WHAT YOU NEED TO DO:
Among the following entries, how many lines hold the string "graphmemory"? State only the number.

(Saved data entries)
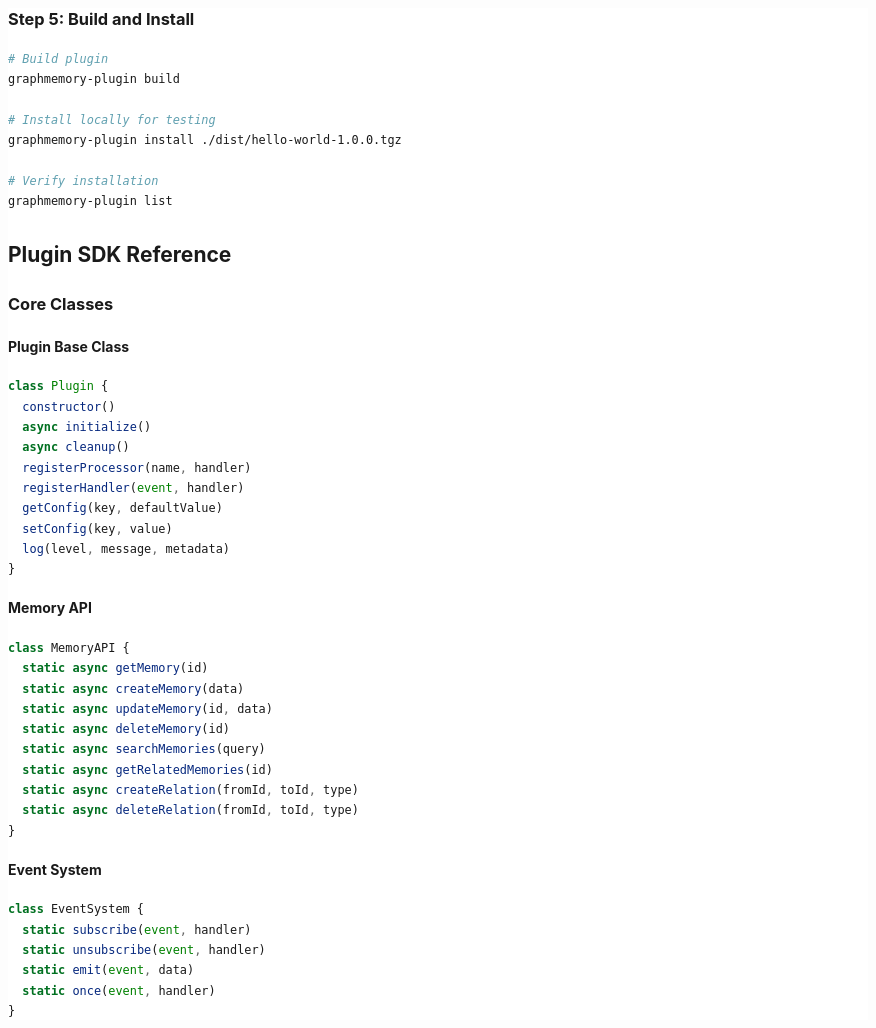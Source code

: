 ### Step 5: Build and Install

```bash
# Build plugin
graphmemory-plugin build

# Install locally for testing
graphmemory-plugin install ./dist/hello-world-1.0.0.tgz

# Verify installation
graphmemory-plugin list
```

## Plugin SDK Reference

### Core Classes

#### Plugin Base Class

```javascript
class Plugin {
  constructor()
  async initialize()
  async cleanup()
  registerProcessor(name, handler)
  registerHandler(event, handler)
  getConfig(key, defaultValue)
  setConfig(key, value)
  log(level, message, metadata)
}
```

#### Memory API

```javascript
class MemoryAPI {
  static async getMemory(id)
  static async createMemory(data)
  static async updateMemory(id, data)
  static async deleteMemory(id)
  static async searchMemories(query)
  static async getRelatedMemories(id)
  static async createRelation(fromId, toId, type)
  static async deleteRelation(fromId, toId, type)
}
```

#### Event System

```javascript
class EventSystem {
  static subscribe(event, handler)
  static unsubscribe(event, handler)
  static emit(event, data)
  static once(event, handler)
}
```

EXERCISE SOLUTION:
3